§ **What you are asked to do**:
Print each record exactly as it appears, but drop the images.

§ **Raw data**:
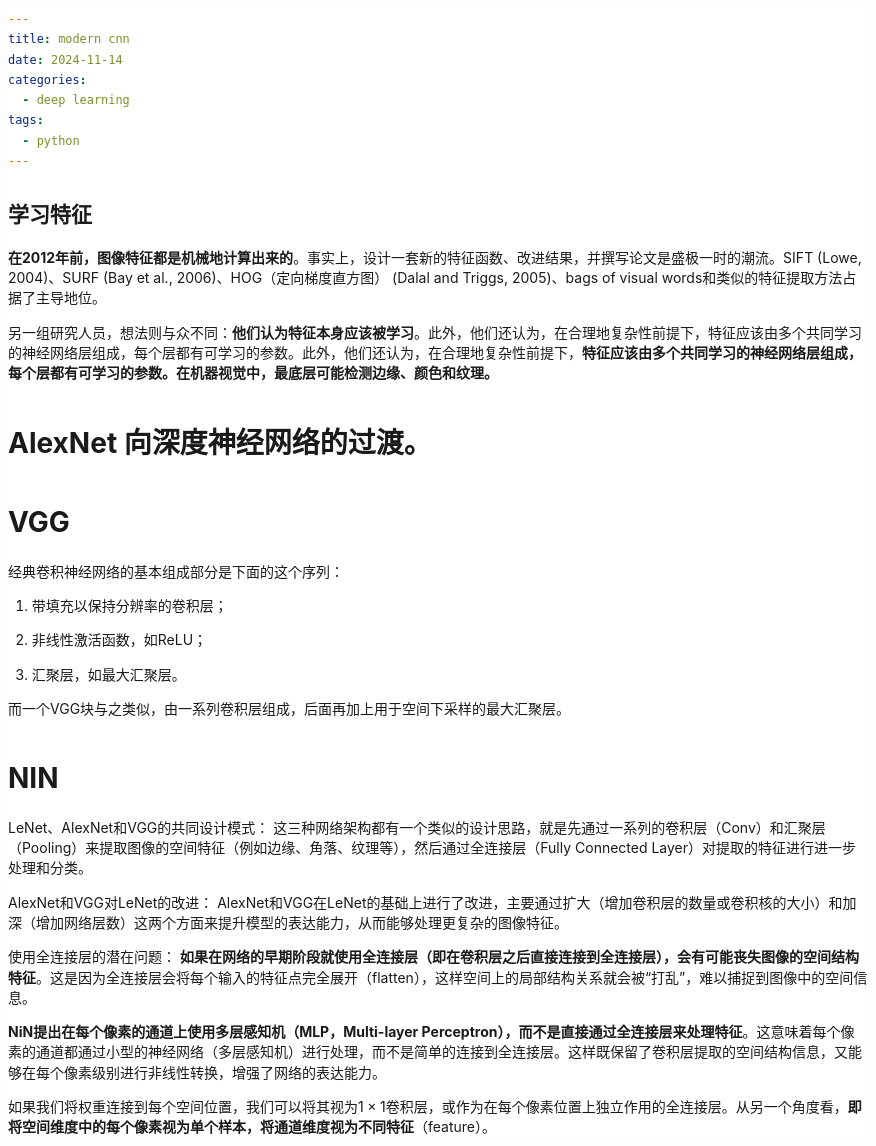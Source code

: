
 ```yaml
---
title: modern cnn
date: 2024-11-14
categories:
  - deep learning
tags:
  - python
---
```




## 学习特征
**在2012年前，图像特征都是机械地计算出来的**。事实上，设计一套新的特征函数、改进结果，并撰写论文是盛极一时的潮流。SIFT (Lowe, 2004)、SURF (Bay et al., 2006)、HOG（定向梯度直方图） (Dalal and Triggs, 2005)、bags of visual words和类似的特征提取方法占据了主导地位。

另一组研究人员，想法则与众不同：**他们认为特征本身应该被学习**。此外，他们还认为，在合理地复杂性前提下，特征应该由多个共同学习的神经网络层组成，每个层都有可学习的参数。此外，他们还认为，在合理地复杂性前提下，**特征应该由多个共同学习的神经网络层组成，每个层都有可学习的参数。在机器视觉中，最底层可能检测边缘、颜色和纹理。**

# AlexNet 向深度神经网络的过渡。  
# VGG

经典卷积神经网络的基本组成部分是下面的这个序列：

1. 带填充以保持分辨率的卷积层；

2. 非线性激活函数，如ReLU；

3. 汇聚层，如最大汇聚层。

而一个VGG块与之类似，由一系列卷积层组成，后面再加上用于空间下采样的最大汇聚层。


# NIN
LeNet、AlexNet和VGG的共同设计模式：
这三种网络架构都有一个类似的设计思路，就是先通过一系列的卷积层（Conv）和汇聚层（Pooling）来提取图像的空间特征（例如边缘、角落、纹理等），然后通过全连接层（Fully Connected Layer）对提取的特征进行进一步处理和分类。

AlexNet和VGG对LeNet的改进：
AlexNet和VGG在LeNet的基础上进行了改进，主要通过扩大（增加卷积层的数量或卷积核的大小）和加深（增加网络层数）这两个方面来提升模型的表达能力，从而能够处理更复杂的图像特征。

使用全连接层的潜在问题：
**如果在网络的早期阶段就使用全连接层（即在卷积层之后直接连接到全连接层），会有可能丧失图像的空间结构特征**。这是因为全连接层会将每个输入的特征点完全展开（flatten），这样空间上的局部结构关系就会被“打乱”，难以捕捉到图像中的空间信息。


**NiN提出在每个像素的通道上使用多层感知机（MLP，Multi-layer Perceptron），而不是直接通过全连接层来处理特征**。这意味着每个像素的通道都通过小型的神经网络（多层感知机）进行处理，而不是简单的连接到全连接层。这样既保留了卷积层提取的空间结构信息，又能够在每个像素级别进行非线性转换，增强了网络的表达能力。


如果我们将权重连接到每个空间位置，我们可以将其视为$1\times 1$卷积层，或作为在每个像素位置上独立作用的全连接层。从另一个角度看，**即将空间维度中的每个像素视为单个样本，将通道维度视为不同特征**（feature）。
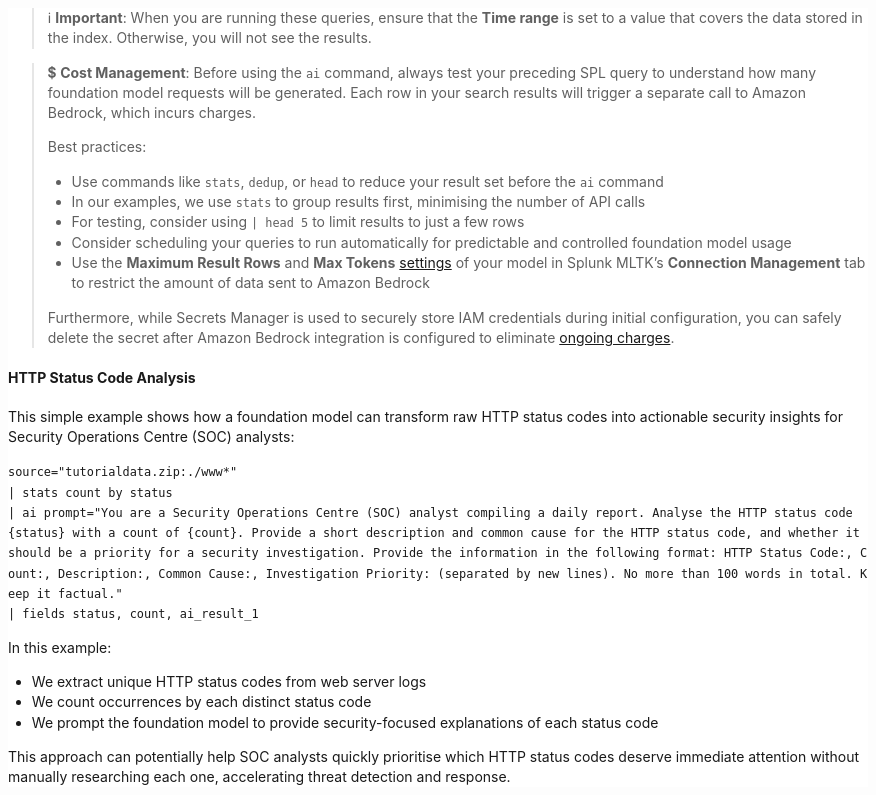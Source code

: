 > ℹ️ **Important**: When you are running these queries, ensure that the **Time range** is set to a value that covers the data stored in the index. Otherwise, you will not see the results.

> 💲 **Cost Management**: Before using the `ai` command, always test your preceding SPL query to understand how many foundation model requests will be generated. Each row in your search results will trigger a separate call to Amazon Bedrock, which incurs charges.
> 
> Best practices:
> - Use commands like `stats`, `dedup`, or `head` to reduce your result set before the `ai` command
> - In our examples, we use `stats` to group results first, minimising the number of API calls
> - For testing, consider using `| head 5` to limit results to just a few rows
> - Consider scheduling your queries to run automatically for predictable and controlled foundation model usage
> - Use the **Maximum Result Rows** and **Max Tokens** [settings](https://docs.splunk.com/Documentation/MLApp/latest/User/Aboutaicommand#Configuration_steps) of your model in Splunk MLTK’s **Connection Management** tab to restrict the amount of data sent to Amazon Bedrock
>
> Furthermore, while Secrets Manager is used to securely store IAM credentials during initial configuration, you can safely delete the secret after Amazon Bedrock integration is configured to eliminate [ongoing charges](https://aws.amazon.com/secrets-manager/pricing/).

#### HTTP Status Code Analysis

This simple example shows how a foundation model can transform raw HTTP status codes into actionable security insights for Security Operations Centre (SOC) analysts:

```splunk
source="tutorialdata.zip:./www*"
| stats count by status
| ai prompt="You are a Security Operations Centre (SOC) analyst compiling a daily report. Analyse the HTTP status code {status} with a count of {count}. Provide a short description and common cause for the HTTP status code, and whether it should be a priority for a security investigation. Provide the information in the following format: HTTP Status Code:, Count:, Description:, Common Cause:, Investigation Priority: (separated by new lines). No more than 100 words in total. Keep it factual."
| fields status, count, ai_result_1
```

In this example:

- We extract unique HTTP status codes from web server logs
- We count occurrences by each distinct status code
- We prompt the foundation model to provide security-focused explanations of each status code

This approach can potentially help SOC analysts quickly prioritise which HTTP status codes deserve immediate attention without manually researching each one, accelerating threat detection and response.

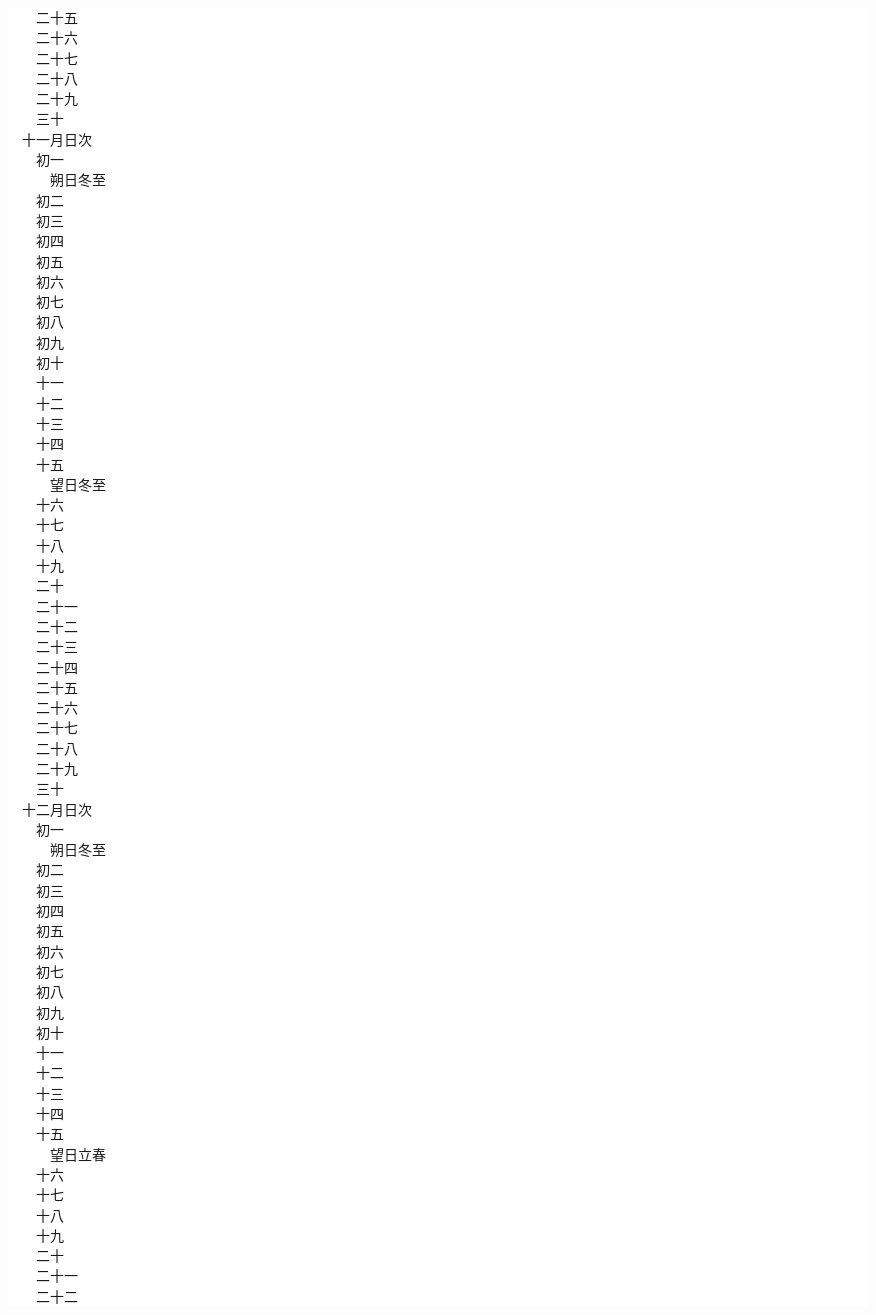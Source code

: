 　　二十五  
　　二十六  
　　二十七  
　　二十八  
　　二十九  
　　三十  
　十一月日次  
　　初一  
　　　朔日冬至  
　　初二  
　　初三  
　　初四  
　　初五  
　　初六  
　　初七  
　　初八  
　　初九  
　　初十  
　　十一  
　　十二  
　　十三  
　　十四  
　　十五  
　　　望日冬至  
　　十六  
　　十七  
　　十八  
　　十九  
　　二十  
　　二十一  
　　二十二  
　　二十三  
　　二十四  
　　二十五  
　　二十六  
　　二十七  
　　二十八  
　　二十九  
　　三十  
　十二月日次  
　　初一  
　　　朔日冬至  
　　初二  
　　初三  
　　初四  
　　初五  
　　初六  
　　初七  
　　初八  
　　初九  
　　初十  
　　十一  
　　十二  
　　十三  
　　十四  
　　十五  
　　　望日立春  
　　十六  
　　十七  
　　十八  
　　十九  
　　二十  
　　二十一  
　　二十二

§ **The answer**:
Source code

:
 ```yaml
---
title: modern cnn
date: 2024-11-14
categories:
  - deep learning
tags:
  - python
---
```




## 学习特征
**在2012年前，图像特征都是机械地计算出来的**。事实上，设计一套新的特征函数、改进结果，并撰写论文是盛极一时的潮流。SIFT (Lowe, 2004)、SURF (Bay et al., 2006)、HOG（定向梯度直方图） (Dalal and Triggs, 2005)、bags of visual words和类似的特征提取方法占据了主导地位。

另一组研究人员，想法则与众不同：**他们认为特征本身应该被学习**。此外，他们还认为，在合理地复杂性前提下，特征应该由多个共同学习的神经网络层组成，每个层都有可学习的参数。此外，他们还认为，在合理地复杂性前提下，**特征应该由多个共同学习的神经网络层组成，每个层都有可学习的参数。在机器视觉中，最底层可能检测边缘、颜色和纹理。**

# AlexNet 向深度神经网络的过渡。  
# VGG

经典卷积神经网络的基本组成部分是下面的这个序列：

1. 带填充以保持分辨率的卷积层；

2. 非线性激活函数，如ReLU；

3. 汇聚层，如最大汇聚层。

而一个VGG块与之类似，由一系列卷积层组成，后面再加上用于空间下采样的最大汇聚层。


# NIN
LeNet、AlexNet和VGG的共同设计模式：
这三种网络架构都有一个类似的设计思路，就是先通过一系列的卷积层（Conv）和汇聚层（Pooling）来提取图像的空间特征（例如边缘、角落、纹理等），然后通过全连接层（Fully Connected Layer）对提取的特征进行进一步处理和分类。

AlexNet和VGG对LeNet的改进：
AlexNet和VGG在LeNet的基础上进行了改进，主要通过扩大（增加卷积层的数量或卷积核的大小）和加深（增加网络层数）这两个方面来提升模型的表达能力，从而能够处理更复杂的图像特征。

使用全连接层的潜在问题：
**如果在网络的早期阶段就使用全连接层（即在卷积层之后直接连接到全连接层），会有可能丧失图像的空间结构特征**。这是因为全连接层会将每个输入的特征点完全展开（flatten），这样空间上的局部结构关系就会被“打乱”，难以捕捉到图像中的空间信息。


**NiN提出在每个像素的通道上使用多层感知机（MLP，Multi-layer Perceptron），而不是直接通过全连接层来处理特征**。这意味着每个像素的通道都通过小型的神经网络（多层感知机）进行处理，而不是简单的连接到全连接层。这样既保留了卷积层提取的空间结构信息，又能够在每个像素级别进行非线性转换，增强了网络的表达能力。


如果我们将权重连接到每个空间位置，我们可以将其视为$1\times 1$卷积层，或作为在每个像素位置上独立作用的全连接层。从另一个角度看，**即将空间维度中的每个像素视为单个样本，将通道维度视为不同特征**（feature）。
Source code

: > ℹ️ **Important**: When you are running these queries, ensure that the **Time range** is set to a value that covers the data stored in the index. Otherwise, you will not see the results.

> 💲 **Cost Management**: Before using the `ai` command, always test your preceding SPL query to understand how many foundation model requests will be generated. Each row in your search results will trigger a separate call to Amazon Bedrock, which incurs charges.
> 
> Best practices:
> - Use commands like `stats`, `dedup`, or `head` to reduce your result set before the `ai` command
> - In our examples, we use `stats` to group results first, minimising the number of API calls
> - For testing, consider using `| head 5` to limit results to just a few rows
> - Consider scheduling your queries to run automatically for predictable and controlled foundation model usage
> - Use the **Maximum Result Rows** and **Max Tokens** [settings](https://docs.splunk.com/Documentation/MLApp/latest/User/Aboutaicommand#Configuration_steps) of your model in Splunk MLTK’s **Connection Management** tab to restrict the amount of data sent to Amazon Bedrock
>
> Furthermore, while Secrets Manager is used to securely store IAM credentials during initial configuration, you can safely delete the secret after Amazon Bedrock integration is configured to eliminate [ongoing charges](https://aws.amazon.com/secrets-manager/pricing/).

#### HTTP Status Code Analysis

This simple example shows how a foundation model can transform raw HTTP status codes into actionable security insights for Security Operations Centre (SOC) analysts:

```splunk
source="tutorialdata.zip:./www*"
| stats count by status
| ai prompt="You are a Security Operations Centre (SOC) analyst compiling a daily report. Analyse the HTTP status code {status} with a count of {count}. Provide a short description and common cause for the HTTP status code, and whether it should be a priority for a security investigation. Provide the information in the following format: HTTP Status Code:, Count:, Description:, Common Cause:, Investigation Priority: (separated by new lines). No more than 100 words in total. Keep it factual."
| fields status, count, ai_result_1
```

In this example:

- We extract unique HTTP status codes from web server logs
- We count occurrences by each distinct status code
- We prompt the foundation model to provide security-focused explanations of each status code

This approach can potentially help SOC analysts quickly prioritise which HTTP status codes deserve immediate attention without manually researching each one, accelerating threat detection and response.

Source code

: 　　二十五  
　　二十六  
　　二十七  
　　二十八  
　　二十九  
　　三十  
　十一月日次  
　　初一  
　　　朔日冬至  
　　初二  
　　初三  
　　初四  
　　初五  
　　初六  
　　初七  
　　初八  
　　初九  
　　初十  
　　十一  
　　十二  
　　十三  
　　十四  
　　十五  
　　　望日冬至  
　　十六  
　　十七  
　　十八  
　　十九  
　　二十  
　　二十一  
　　二十二  
　　二十三  
　　二十四  
　　二十五  
　　二十六  
　　二十七  
　　二十八  
　　二十九  
　　三十  
　十二月日次  
　　初一  
　　　朔日冬至  
　　初二  
　　初三  
　　初四  
　　初五  
　　初六  
　　初七  
　　初八  
　　初九  
　　初十  
　　十一  
　　十二  
　　十三  
　　十四  
　　十五  
　　　望日立春  
　　十六  
　　十七  
　　十八  
　　十九  
　　二十  
　　二十一  
　　二十二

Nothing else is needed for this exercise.